Professional sports franchises do not make their millions from the Ward Clever fans.  Sure, good old Ward will spend big bucks so that Wally and the Beav have front row seats down the third base line, but odds are he’ll jump ship as soon as the team hits a losing streak.  Teams make their money from the Ralph Cramden fans.  No, Ralph won’t spend his hard earned money on courtside tickets, but he can give the team something more that can’t be quantified like a ticket price.  Ralph Cramden will be loyal beyond reproach.  The reason he is so loyal is because the team is part of his identity.  He grew up with the team, and because of this it makes him feel good and forms part of his identity.  He might not buy high priced tickets, but once he is inside the stadium with his bleacher ticket, he will spend his discretionary income on other things like team merchandise.  And for every one Ward Clever there are hundreds, if not thousands of Ralph Cramdens because when he goes to the game he doesn’t go alone.  He brings legions of Ed Norton’s with him.

Like Peter Finch’s character, Howard Beale, in the movie Network, the time as come for sports fans to take a stand.  Get up out of our overpriced stadium seats.  Go over to the box office window, and the concession stand, and the merchandise store, and yell: “I’m as mad as hell and I’m not going to take this anymore!”

Professor Keith Detjen
Pierce Arrow Blogger


“Sports issues from the fan’s perspective”

September 8, 2010

Like a lot of you I have been a sports fan my entire life.  Unlike a lot of you my baseball team of choice is the Yankees.  Whether it is Red Sox Nation, Yankees Universe, or some other fanatic group that people join to show their support and allegiance for a particular team, sports have been, continue to, and always will be a central part of American culture.  A recent ESPN Sports Poll of more than 12,000 respondents ages 12+ found that 86% of Americans consider themselves sports fans.  60% of all NFL television viewing is done by people who plan to get together with others to watch.  “Sport provides a source of both group and personal identity,” says Jeff James, a Florida State University professor whose research focuses on fan loyalty.  “It satisfies basic needs for belonging.”

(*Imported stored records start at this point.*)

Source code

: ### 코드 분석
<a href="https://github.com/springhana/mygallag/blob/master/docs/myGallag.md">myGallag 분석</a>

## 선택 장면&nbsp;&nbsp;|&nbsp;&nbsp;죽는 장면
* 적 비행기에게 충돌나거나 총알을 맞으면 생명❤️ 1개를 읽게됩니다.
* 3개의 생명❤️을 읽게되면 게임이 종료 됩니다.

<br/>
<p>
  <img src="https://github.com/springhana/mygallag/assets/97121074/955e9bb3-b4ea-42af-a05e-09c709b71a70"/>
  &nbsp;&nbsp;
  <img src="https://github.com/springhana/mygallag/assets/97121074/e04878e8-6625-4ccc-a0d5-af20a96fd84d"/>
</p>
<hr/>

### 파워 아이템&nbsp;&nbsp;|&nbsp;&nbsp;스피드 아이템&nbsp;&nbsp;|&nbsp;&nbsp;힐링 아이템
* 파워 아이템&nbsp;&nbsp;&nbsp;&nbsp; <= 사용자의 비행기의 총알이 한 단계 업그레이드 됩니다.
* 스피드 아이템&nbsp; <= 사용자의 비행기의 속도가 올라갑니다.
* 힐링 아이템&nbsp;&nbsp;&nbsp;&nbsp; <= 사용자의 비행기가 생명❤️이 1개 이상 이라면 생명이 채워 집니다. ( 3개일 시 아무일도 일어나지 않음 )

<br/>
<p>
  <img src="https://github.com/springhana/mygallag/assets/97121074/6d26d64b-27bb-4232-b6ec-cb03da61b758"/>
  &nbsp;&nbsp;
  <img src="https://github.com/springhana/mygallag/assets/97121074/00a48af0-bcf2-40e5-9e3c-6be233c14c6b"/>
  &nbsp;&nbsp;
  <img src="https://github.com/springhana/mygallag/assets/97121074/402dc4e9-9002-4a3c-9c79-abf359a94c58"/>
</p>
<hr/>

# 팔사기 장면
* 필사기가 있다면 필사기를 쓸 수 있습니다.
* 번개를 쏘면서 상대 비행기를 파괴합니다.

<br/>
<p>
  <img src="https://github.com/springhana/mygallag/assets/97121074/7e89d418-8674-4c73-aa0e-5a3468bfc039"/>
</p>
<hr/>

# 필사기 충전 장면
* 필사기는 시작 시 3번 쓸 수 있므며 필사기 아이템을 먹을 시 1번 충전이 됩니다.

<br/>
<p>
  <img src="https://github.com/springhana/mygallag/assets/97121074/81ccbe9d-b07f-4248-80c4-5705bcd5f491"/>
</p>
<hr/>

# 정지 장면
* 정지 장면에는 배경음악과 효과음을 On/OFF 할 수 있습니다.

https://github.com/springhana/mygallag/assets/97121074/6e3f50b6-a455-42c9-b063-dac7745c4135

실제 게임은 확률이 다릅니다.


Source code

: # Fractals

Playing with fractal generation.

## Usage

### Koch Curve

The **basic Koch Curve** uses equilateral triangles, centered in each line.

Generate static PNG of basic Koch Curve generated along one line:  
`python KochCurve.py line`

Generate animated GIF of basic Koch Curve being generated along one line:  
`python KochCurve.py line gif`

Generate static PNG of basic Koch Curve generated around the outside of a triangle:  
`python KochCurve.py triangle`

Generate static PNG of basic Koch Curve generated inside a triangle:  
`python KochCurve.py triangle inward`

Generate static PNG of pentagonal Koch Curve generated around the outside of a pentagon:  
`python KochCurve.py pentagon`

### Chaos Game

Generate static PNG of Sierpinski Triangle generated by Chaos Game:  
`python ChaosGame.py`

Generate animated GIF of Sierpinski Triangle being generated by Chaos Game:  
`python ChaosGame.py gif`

Sports in America are huge.  No big revelation there.  Then why are the numbers starting to change in the other direction?  Research is finding that interest in sports has been on a steady decline since 2008.  A summer 2008 study conducted by ESPN and ICR found that 40% of American adults are enjoying sports less.  Why the declining interest?  The easy answer is, “it’s the economy stupid.”  But, maybe it’s something else.  Maybe the economy is not totally at fault.  Maybe, just maybe, sports need to share some of, if not most of the blame.

The intent of this blog is to look at pressing sports issues from the fan’s perspective.  It is my belief, as well as many others, that the sport industry is focusing too much on the business side (the almighty dollar), and not enough on the sport side.  Team executives forget why they first became sports fans in the first place.  It wasn’t about Personal Seat Licenses, or stadium naming rights, or corporate luxury suites.  It’s about the sound of the crack of the bat on an autumn evening.  It’s about passing around the thermos of hot chocolate at a football game on a brisk winter afternoon.  That’s what I hope to accomplish with this blog.  Giving the fan, the 12th man, a voice.